The brokerage retained a buy call on the IT major post its Q2 results and increased its target price to ₹1,070, implying a potential upside of 12.4 percent.
As per Emkay, HCL Tech delivered a better-than-expected operating performance in Q2. The demand environment continues to be healthy and fairly broad-based and the management remains confident about the near-to-medium term growth outlook on the back of strong deal intake and deal pipeline, it noted.
It further pointed out that HCL Tech has increased its revenue growth guidance to 13.5-14.5 percent CC for FY23, on the back of continued traction in the services business, product business seasonality, healthy deal intake and strong momentum in Cloud, Digital & Engineering services. Emkay added that the management has revised EBIT Margin guidance to 18-19 percent for FY23 (earlier, 18-20 percent), and the strong recovery in Q2 grants it confidence on delivering within the guided range.
Emkay raised its earnings by 0.9 percent to 2.5 percent for FY23E-25E, factoring in the Q2 performance. It maintained a BUY, with a TP of ₹1,070/share at 17x Sep-24E EPS (earlier, ₹1,060), considering reasonable valuations and the over 4 percent dividend yield.
Motilal Oswal: BUY
The brokerage reiterated a 'buy' call on the stock with a target of ₹1,240, indicating an upside of 32 percent. Strong sequential growth within Services, robust headcount addition, healthy deal wins, and a solid pipeline indicate an improved outlook, it said.
"Despite the tough demand environment, HCL Tech maintained its momentum by beating our expectations in both IT services and ER&D verticals. Moreover, the continued strong deal TCV, pipeline commentary and revenue growth guidance of 16-17 percent YoY in CC terms for the vertical should reassure investor concerns on the company’s growth," MOSL opined.
It further said that this strong growth guidance and margin performance (despite wage hikes) in an environment, where the demand for IT services is expected to be incrementally weaker, should help improve investor confidence on its business and lower the valuation gap with larger Tier 1 IT services peers. It continues to see HCLT’s defensive business as a positive in a demand-constrained environment.
On a combined basis, HCL Tech is expected to deliver a USD revenue growth of 10 percent and a corresponding PAT CAGR of 11.3 percent over FY22-24, predicted the brokerage. MOSL also increased its estimates for FY23 and FY24 by 4-6 percent.
Nirmal Bang: SELL
In a contrarian view, brokerage house Nirmal Bang retained a 'sell ' call on the stock despite the strong results and has a target price of ₹842, indicating a downside of 12 percent.
"While FY23 is in the bag, we remain skeptical whether growth would be anywhere close to this pace in FY24. In the area of cost optimisation, HCL Tech is up against the entire Tier-1 peers & MNC players and as macro deteriorates, we see clients wanting to squeeze pricing on this part of their spend. The commentary on Europe and Manufacturing seems opposite to what we heard from TCS. We believe that HCLT will also feel the negative impact of the stagflationary environment developing in the western world, which will likely affect tech spending in FY24," noted the brokerage.

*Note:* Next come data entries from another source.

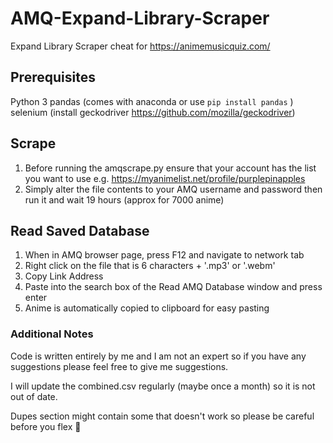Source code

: # AMQ-Expand-Library-Scraper

Expand Library Scraper cheat for https://animemusicquiz.com/

## Prerequisites

Python 3
pandas (comes with anaconda or use ``` pip install pandas ``` )
selenium (install geckodriver https://github.com/mozilla/geckodriver)

## Scrape

1. Before running the amqscrape.py ensure that your account has the list you want to use e.g. https://myanimelist.net/profile/purplepinapples
2. Simply alter the file contents to your AMQ username and password then run it and wait 19 hours (approx for 7000 anime)

## Read Saved Database

1. When in AMQ browser page, press F12 and navigate to network tab
2. Right click on the file that is 6 characters + '.mp3' or '.webm'
3. Copy Link Address
4. Paste into the search box of the Read AMQ Database window and press enter
5. Anime is automatically copied to clipboard for easy pasting

### Additional Notes

Code is written entirely by me and I am not an expert so if you have any suggestions please feel free to give me suggestions.

I will update the combined.csv regularly (maybe once a month) so it is not out of date.

Dupes section might contain some that doesn't work so please be careful before you flex 💪
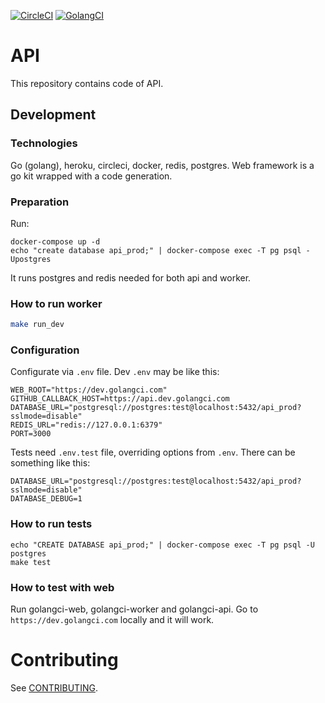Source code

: [![CircleCI](https://circleci.com/gh/golangci/golangci-api.svg?style=svg)](https://circleci.com/gh/golangci/golangci-api)
[![GolangCI](https://golangci.com/badges/github.com/golangci/golangci-api.svg)](https://golangci.com)

# API
This repository contains code of API.

## Development
### Technologies
Go (golang), heroku, circleci, docker, redis, postgres.
Web framework is a go kit wrapped with a code generation.

### Preparation
Run:
```
docker-compose up -d
echo "create database api_prod;" | docker-compose exec -T pg psql -Upostgres
```
It runs postgres and redis needed for both api and worker.

### How to run worker
```bash
make run_dev
```

### Configuration
Configurate via `.env` file. Dev `.env` may be like this:
```
WEB_ROOT="https://dev.golangci.com"
GITHUB_CALLBACK_HOST=https://api.dev.golangci.com
DATABASE_URL="postgresql://postgres:test@localhost:5432/api_prod?sslmode=disable"
REDIS_URL="redis://127.0.0.1:6379"
PORT=3000
```

Tests need `.env.test` file, overriding options from `.env`. There can be something like this:
```
DATABASE_URL="postgresql://postgres:test@localhost:5432/api_prod?sslmode=disable"
DATABASE_DEBUG=1
```

### How to run tests
```
echo "CREATE DATABASE api_prod;" | docker-compose exec -T pg psql -U postgres
make test
```

### How to test with web
Run golangci-web, golangci-worker and golangci-api. Go to `https://dev.golangci.com` locally and it will work.

# Contributing
See [CONTRIBUTING](https://github.com/golangci/golangci-api/blob/master/CONTRIBUTING.md).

Post Q2FY23, Nirmal Bang's estimates broadly remain unchanged and it maintained its ‘Sell’ rating with a target price (TP) of ₹842 (13.9x Sept’24E EPS, multiple maintained; 30 percent discount to target PE of TCS).
It further stated that while in the very near term, the stock may react positively to the results and the relatively bullish commentary on H2FY23, the brokerage believes these numbers were broadly expected and that focus should be on FY24 and beyond. Lack of medium-term clarity may keep valuations subdued, it added.